= Beginning of Section =
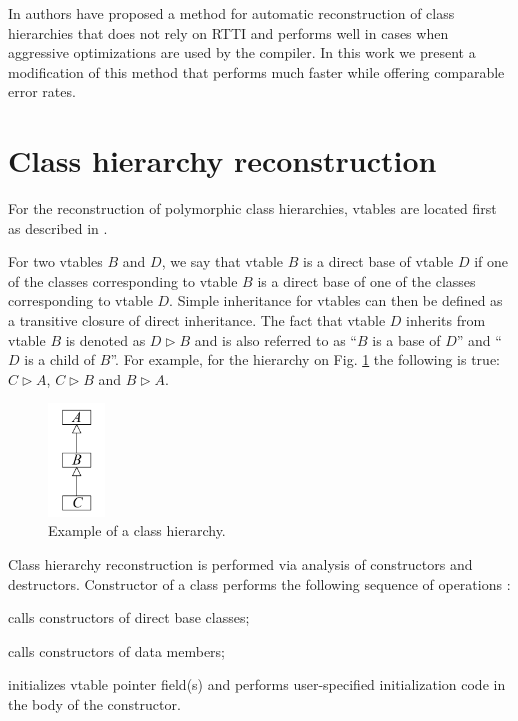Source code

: \documentclass[times, 10pt,twocolumn]{article}
\renewcommand{\~}{{\raise.35ex\hbox{$\scriptstyle\sim$}}}
\newcounter{xcounter}
\renewenvironment{enumerate}{
    \begin{list}{\arabic{xcounter})}{\usecounter{xcounter} \itemsep=-\parsep}
}{
	\end{list}
}
\begin{document}
In \cite{fokin10} authors have proposed a
method for automatic reconstruction of class hierarchies
that does not rely on RTTI and performs well in cases
when aggressive optimizations are used by the compiler.
In this work we present a modification of this method
that performs much faster while offering comparable
error rates.




\quad
\section{Class hierarchy reconstruction}\label{sectionClasses}
For the reconstruction of polymorphic class hierarchies, vtables
are located first as described in \cite{fokin10}.

For two vtables $B$ and $D$, we say that vtable $B$ is a direct base of vtable $D$ if
one of the classes corresponding to vtable $B$ is a direct base of one of
the classes corresponding to vtable $D$.
Simple inheritance for vtables can then be defined as a transitive
closure of direct inheritance. The fact that vtable $D$ inherits
from vtable $B$ is denoted as $D \rhd B$ and is also referred to as
``$B$ is a base of $D$'' and ``$D$ is a child of $B$''. For example, for the
hierarchy on Fig. \ref{fig:abc} the following is true: 
$C \rhd A$, $C \rhd B$ and $B \rhd A$.

\begin{figure}[tb!]
\centering
  \includegraphics[height=3.0cm]{images/abc}
\caption{Example of a class hierarchy.}
\label{fig:abc}
\end{figure}

Class hierarchy reconstruction is performed via analysis of constructors
and destructors. Constructor of a class performs the following sequence
of operations \cite{cpp03, gray94}:
\begin{enumerate}
\item calls constructors of direct base classes;
\item calls constructors of data members;
\item initializes vtable pointer field(s) and
      performs user-specified initialization code in the body
      of the constructor.
\end{enumerate}
\end{document}
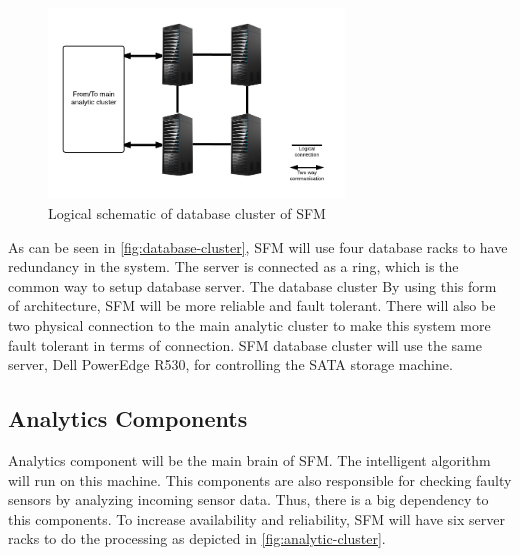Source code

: \begin{figure}[hb!]
\centering
\includegraphics[width=0.7\textwidth]{6-hardware/images/db-cluster.png}
\caption{Logical schematic of database cluster of SFM}
\label{fig:database-cluster}
\end{figure}

As can be seen in \autoref{fig:database-cluster}, SFM will use four database racks to have redundancy in the system. The server is connected as a ring, which is the common way to setup database server. The database cluster By using this form of architecture, SFM will be more reliable and fault tolerant. There will also be two physical connection to the main analytic cluster to make this system more fault tolerant in terms of connection. SFM database cluster will use the same server, Dell PowerEdge R530, for controlling the SATA storage machine.





\subsection{Analytics Components}
\label{subsec:analytics}
Analytics component will be the main brain of SFM. The intelligent algorithm will run on this machine. This components are also responsible for checking faulty sensors by analyzing incoming sensor data. Thus, there is a big dependency to this components. To increase availability and reliability, SFM will have six server racks to do the processing as depicted in \autoref{fig:analytic-cluster}.

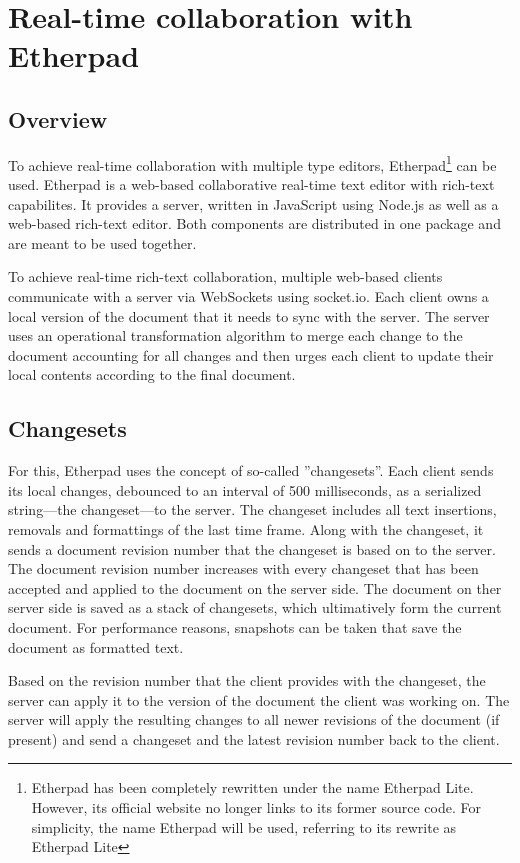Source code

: \section{Real-time collaboration with Etherpad} 

\subsection{Overview}

To achieve real-time collaboration with multiple type editors, Etherpad\footnote{Etherpad has been completely rewritten under the name Etherpad Lite. However, its official website no longer links to its former source code. For simplicity, the name Etherpad will be used, referring to its rewrite as Etherpad Lite} can be used. Etherpad is a web-based collaborative real-time text editor with rich-text capabilites. It provides a server, written in JavaScript using Node.js as well as a web-based rich-text editor. Both components are distributed in one package and are meant to be used together.

To achieve real-time rich-text collaboration, multiple web-based clients communicate with a server via WebSockets using socket.io. Each client owns a local version of the document that it needs to sync with the server. The server uses an operational transformation algorithm to merge each change to the document accounting for all changes and then urges each client to update their local contents according to the final document.

\subsection{Changesets}

For this, Etherpad uses the concept of so-called ''changesets''. Each client sends its local changes, debounced to an interval of 500 milliseconds, as a serialized string---the changeset---to the server. The changeset includes all text insertions, removals and formattings of the last time frame. Along with the changeset, it sends a document revision number that the changeset is based on to the server. The document revision number increases with every changeset that has been accepted and applied to the document on the server side. The document on ther server side is saved as a stack of changesets, which ultimatively form the current document. For performance reasons, snapshots can be taken that save the document as formatted text. 

Based on the revision number that the client provides with the changeset, the server can apply it to the version of the document the client was working on. The server will apply the resulting changes to all newer revisions of the document (if present) and send a changeset and the latest revision number back to the client.

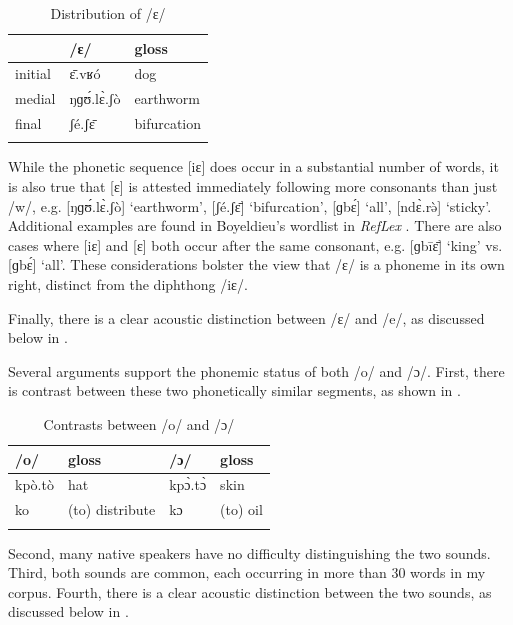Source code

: \documentclass[output=paper,colorlinks,citecolor=brown]{langscibook}
\begin{document}
\begin{table}
\caption{Distribution of /ɛ/}
\label{tab:olson:5}
    \begin{tabular}{lll}
    \lsptoprule
                    & /ɛ/ & gloss\\
    \midrule
        initial     & ɛ̄.vʁó & dog\\
        medial      & ŋɡʊ́.lɛ̀.ʃò  & earthworm\\
        final       & ʃé.ʃɛ̄   & bifurcation\\
    \lspbottomrule
 \end{tabular}
\end{table}

While the phonetic sequence [iɛ] does occur in a substantial number of words, it is also true that [ɛ] is attested immediately following more consonants than just /w/, e.g. [ŋɡʊ́.lɛ̀.ʃò] ‘earthworm’, [ʃé.ʃɛ̄] ‘bifurcation’, [ɡbɛ́] ‘all’, [ndɛ̀.rə̀] ‘sticky’. Additional examples are found in Boyeldieu's  wordlist in \textit{RefLex} \citep{SegererFlavier2011}. There are also cases where [iɛ] and [ɛ] both occur after the same consonant, e.g. [ɡbīɛ̄] ‘king’ vs. [ɡbɛ́] ‘all’. These considerations bolster the view that /ɛ/ is a phoneme in its own right, distinct from the diphthong /iɛ/.

Finally, there is a clear acoustic distinction between /ɛ/ and /e/, as discussed below in .

Several arguments support the phonemic status of both /o/ and /ɔ/. First, there is contrast between these two phonetically similar segments, as shown in .

\begin{table}
\caption{Contrasts between /o/ and /ɔ/ \citep[9]{Théret-Kieschke1998}}
\label{tab:olson:6}
    \begin{tabular}{llll}
    \lsptoprule
        /o/ & gloss & /ɔ/  & gloss\\
    \midrule
        kpò.tò & hat & kpɔ̀.tɔ̀ & skin\\
        ko  & (to) distribute  & kɔ & (to) oil\\
    \lspbottomrule
    \end{tabular}
\end{table}

Second, many native speakers have no difficulty distinguishing the two sounds. Third, both sounds are common, each occurring in more than 30 words in my corpus. Fourth, there is a clear acoustic distinction between the two sounds, as discussed below in .
\end{document}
= End of Section =
What the exercise asks ->
The answer must be every line of the data that holds the word "machine".

Answer for this exercise ->
As can be seen in \autoref{fig:database-cluster}, SFM will use four database racks to have redundancy in the system. The server is connected as a ring, which is the common way to setup database server. The database cluster By using this form of architecture, SFM will be more reliable and fault tolerant. There will also be two physical connection to the main analytic cluster to make this system more fault tolerant in terms of connection. SFM database cluster will use the same server, Dell PowerEdge R530, for controlling the SATA storage machine.
Analytics component will be the main brain of SFM. The intelligent algorithm will run on this machine. This components are also responsible for checking faulty sensors by analyzing incoming sensor data. Thus, there is a big dependency to this components. To increase availability and reliability, SFM will have six server racks to do the processing as depicted in \autoref{fig:analytic-cluster}.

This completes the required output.